## TASK ITEM
Write out every line below that includes the word "Scenarios".

## MATERIAL SHOWN
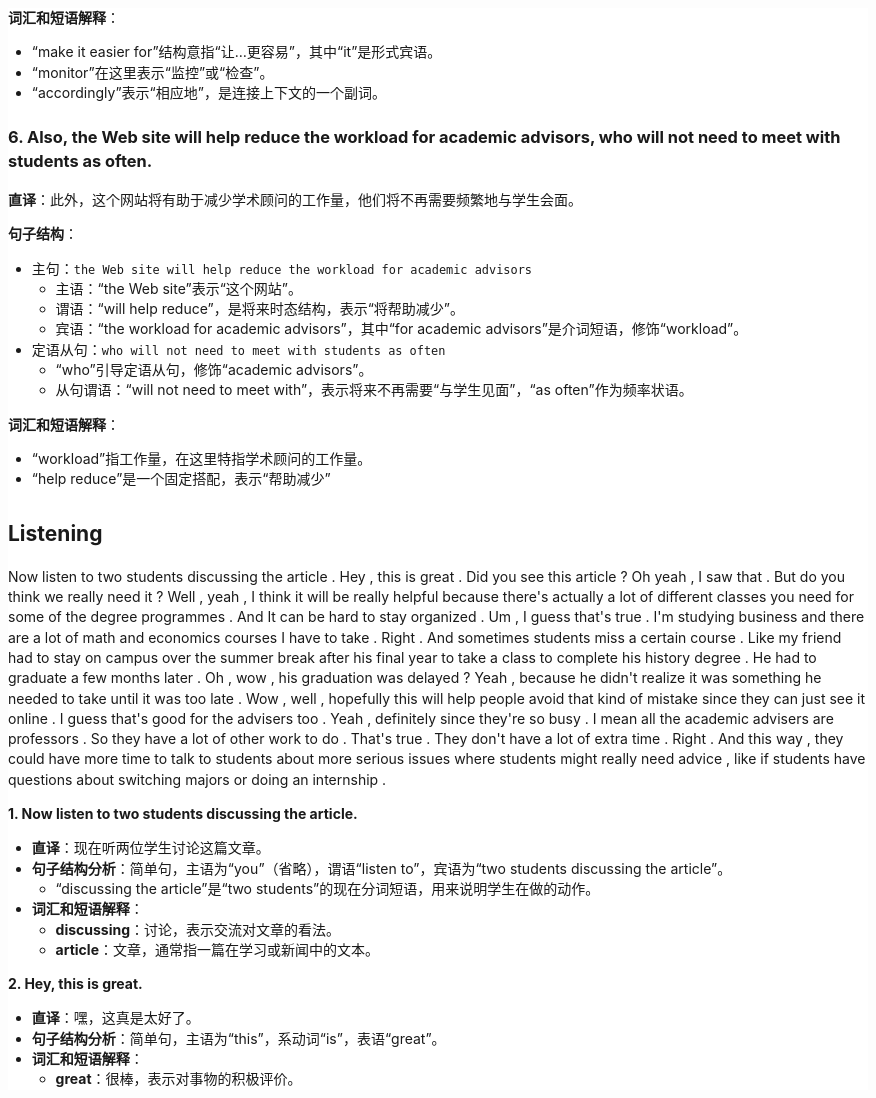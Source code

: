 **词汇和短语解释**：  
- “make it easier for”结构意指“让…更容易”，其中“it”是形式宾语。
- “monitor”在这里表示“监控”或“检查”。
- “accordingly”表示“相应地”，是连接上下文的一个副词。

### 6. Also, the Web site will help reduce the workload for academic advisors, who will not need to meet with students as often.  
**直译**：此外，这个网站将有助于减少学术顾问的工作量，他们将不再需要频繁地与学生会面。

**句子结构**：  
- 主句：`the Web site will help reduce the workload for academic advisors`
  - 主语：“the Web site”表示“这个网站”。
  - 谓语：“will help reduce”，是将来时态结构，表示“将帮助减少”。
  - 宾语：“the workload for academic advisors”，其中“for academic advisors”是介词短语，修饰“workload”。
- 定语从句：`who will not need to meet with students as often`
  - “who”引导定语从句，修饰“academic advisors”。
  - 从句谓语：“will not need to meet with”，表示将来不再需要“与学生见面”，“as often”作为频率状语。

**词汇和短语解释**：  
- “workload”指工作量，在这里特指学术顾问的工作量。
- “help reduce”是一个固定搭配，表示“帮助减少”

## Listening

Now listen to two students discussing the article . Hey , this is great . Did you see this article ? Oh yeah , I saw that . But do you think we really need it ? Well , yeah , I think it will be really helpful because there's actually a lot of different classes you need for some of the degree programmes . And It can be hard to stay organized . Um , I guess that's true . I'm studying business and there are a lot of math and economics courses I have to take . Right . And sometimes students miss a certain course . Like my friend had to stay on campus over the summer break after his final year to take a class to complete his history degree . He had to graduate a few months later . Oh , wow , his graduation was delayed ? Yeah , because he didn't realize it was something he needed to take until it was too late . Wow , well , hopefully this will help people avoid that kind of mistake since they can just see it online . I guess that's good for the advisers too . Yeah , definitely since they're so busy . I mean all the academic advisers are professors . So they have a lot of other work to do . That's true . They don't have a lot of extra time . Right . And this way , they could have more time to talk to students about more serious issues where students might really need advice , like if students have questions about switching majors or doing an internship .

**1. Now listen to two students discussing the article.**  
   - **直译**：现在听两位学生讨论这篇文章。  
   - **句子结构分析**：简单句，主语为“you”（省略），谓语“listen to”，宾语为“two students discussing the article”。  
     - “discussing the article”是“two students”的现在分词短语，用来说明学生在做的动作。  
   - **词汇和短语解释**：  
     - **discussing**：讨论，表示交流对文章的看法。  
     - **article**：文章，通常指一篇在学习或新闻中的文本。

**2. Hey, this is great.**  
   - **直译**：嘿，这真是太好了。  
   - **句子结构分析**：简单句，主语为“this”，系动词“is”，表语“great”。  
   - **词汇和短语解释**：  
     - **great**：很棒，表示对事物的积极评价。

* * *

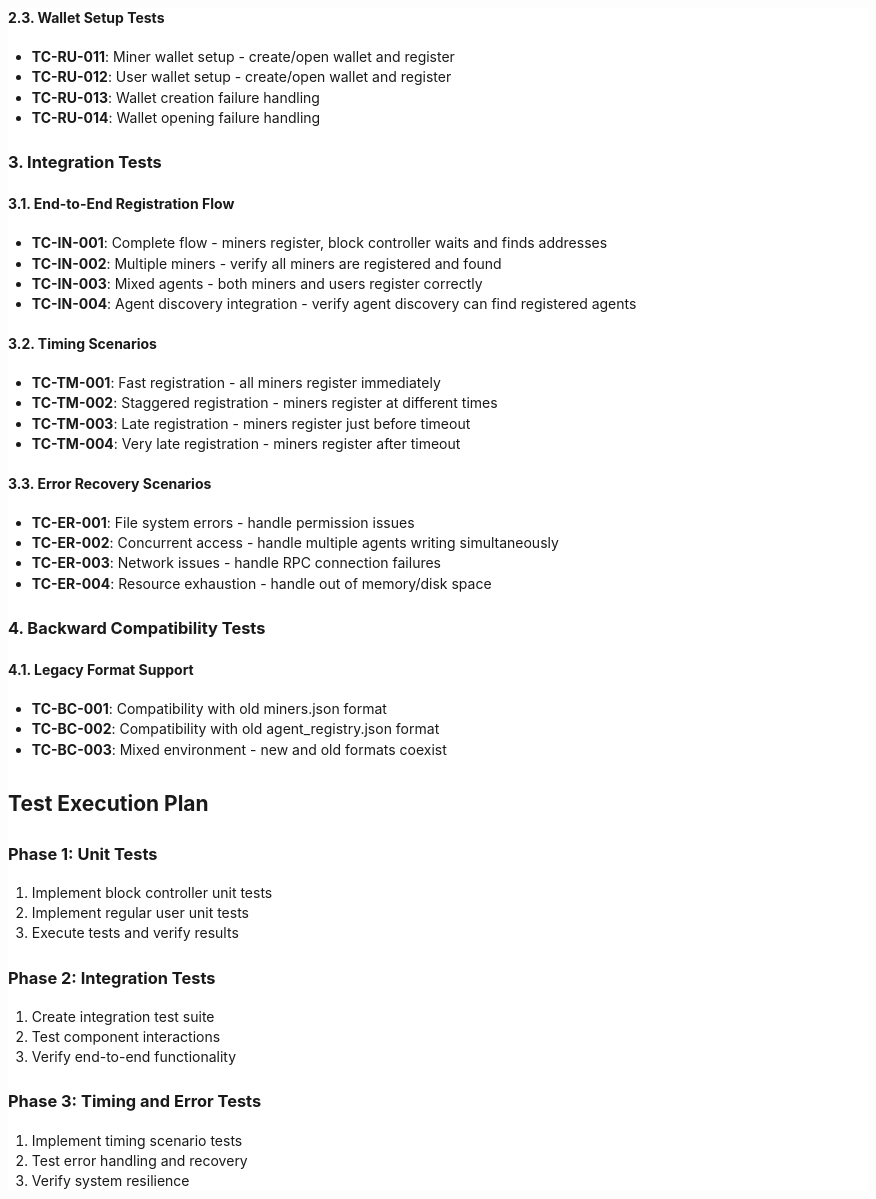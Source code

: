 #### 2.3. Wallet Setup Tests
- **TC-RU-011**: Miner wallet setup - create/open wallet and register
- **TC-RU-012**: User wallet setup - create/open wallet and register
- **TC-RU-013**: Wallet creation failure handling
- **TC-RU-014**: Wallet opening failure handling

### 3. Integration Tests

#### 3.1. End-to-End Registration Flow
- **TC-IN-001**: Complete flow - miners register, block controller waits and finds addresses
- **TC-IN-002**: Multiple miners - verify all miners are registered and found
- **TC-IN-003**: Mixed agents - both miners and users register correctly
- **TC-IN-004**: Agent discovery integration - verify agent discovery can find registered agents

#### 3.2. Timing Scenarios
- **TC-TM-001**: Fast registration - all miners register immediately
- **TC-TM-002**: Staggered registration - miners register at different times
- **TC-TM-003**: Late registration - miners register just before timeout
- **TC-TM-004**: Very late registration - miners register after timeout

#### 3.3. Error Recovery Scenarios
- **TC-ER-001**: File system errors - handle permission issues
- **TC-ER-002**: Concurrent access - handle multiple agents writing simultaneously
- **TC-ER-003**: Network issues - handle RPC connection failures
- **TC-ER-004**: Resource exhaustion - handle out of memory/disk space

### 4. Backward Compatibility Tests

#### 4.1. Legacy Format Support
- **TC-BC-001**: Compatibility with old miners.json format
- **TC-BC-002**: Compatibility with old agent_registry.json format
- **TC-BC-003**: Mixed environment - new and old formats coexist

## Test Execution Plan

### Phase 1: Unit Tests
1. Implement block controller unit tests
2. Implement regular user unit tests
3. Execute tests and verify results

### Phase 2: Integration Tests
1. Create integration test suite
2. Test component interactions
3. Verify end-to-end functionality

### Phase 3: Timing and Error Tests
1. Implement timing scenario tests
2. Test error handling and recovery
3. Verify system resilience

## OUTPUT
#### 3.2. Timing Scenarios
#### 3.3. Error Recovery Scenarios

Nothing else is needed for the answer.